I re-read all of our discussion thus far to make sure I wasn't getting anything confused, and wanted to touch on something I mentioned before, but was a bit incorrect on.

Looking at your initial sample configuration and considering the module call in your last reply (that I asked about just above), it seems to me that the root of the issue comes from wanting to ensure you have the correct values for the zone's name servers in order to use them in the configuration for aws_route53_record.test_sub_ns and potentially a module output. Since you're overwriting the NS record using aws_route53_record.test_wl_ns, is there a reason why you wouldn't use the records from that resource instead? E.g.:

#### Add sub-domain NS-record in the parent-zone ####
resource "aws_route53_record" "test_sub_ns" {
  name       = aws_route53_zone.arz_test.name
  ttl        = "50"
  type       = "NS"
  zone_id    = "ZO24E812PQO08DUTIXL0"
  records    = aws_route53_record.test_wl_ns.records
}

output "name_servers" {
  value = aws_route53_record.test_wl_ns.records
}
dsantanu commented 1 week ago

@justinretzolk - thanks for you reply.

This, on the other hand, is interesting to me. Are you saying that no matter how many times you've run terraform apply, the value of aws_route53_zone.arz_test.name_servers in the state remains the same (the default, outdated name servers)?

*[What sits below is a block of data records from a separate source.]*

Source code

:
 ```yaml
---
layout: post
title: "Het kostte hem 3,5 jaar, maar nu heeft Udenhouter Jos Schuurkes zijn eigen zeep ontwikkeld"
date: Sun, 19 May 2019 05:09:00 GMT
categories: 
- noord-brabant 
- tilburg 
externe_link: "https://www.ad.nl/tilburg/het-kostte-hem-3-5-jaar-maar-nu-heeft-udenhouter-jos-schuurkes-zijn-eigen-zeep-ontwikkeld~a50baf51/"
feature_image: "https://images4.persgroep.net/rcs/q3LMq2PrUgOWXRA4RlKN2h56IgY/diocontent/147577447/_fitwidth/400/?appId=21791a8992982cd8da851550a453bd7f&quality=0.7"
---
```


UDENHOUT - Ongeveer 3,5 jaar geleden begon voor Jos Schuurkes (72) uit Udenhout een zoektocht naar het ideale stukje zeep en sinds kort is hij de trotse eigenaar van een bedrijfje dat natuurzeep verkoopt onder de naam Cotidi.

this is exactly what happening and that's where I think it's a bug in the provider. The result I pasted abaove was from a system, deployed over a week ago with at least another 50+ apply since then and the result is still the default, outdated name servers.

I got bust with som eother stuff lately, hence couldn't reply any sooner. I can try to make a lot simple code (without the use of child-modules etc.) if that helps. But I can guarantee it won't change anything at all. I'm sure, with a little modification, you can reproduce the same, using the code from my original post but let me know if you want me to provide any other outout.

-S

justinretzolk commented 1 week ago

Hey @dsantanu 👋 I appreciate the additional follow up there. I see where I was missing you now, and apologize if it felt like we were going in circles a bit -- I try to resolve anything I can whilst triaging, since it can take a bit for things to get prioritized.

Based on your follow up, I don't think we need any additional information at this time, so I'm going to remove the needs-triage label so that this can now await prioritization.

dsantanu commented 1 week ago

thanks @justinretzolk, no need for apology; it was probably me on the first place not to make it very clear. In the mean time I'm using output from aws_route53_record.test_wl_a in stead of taking directly from aws_route53_zone.arz_test as the work around. ty!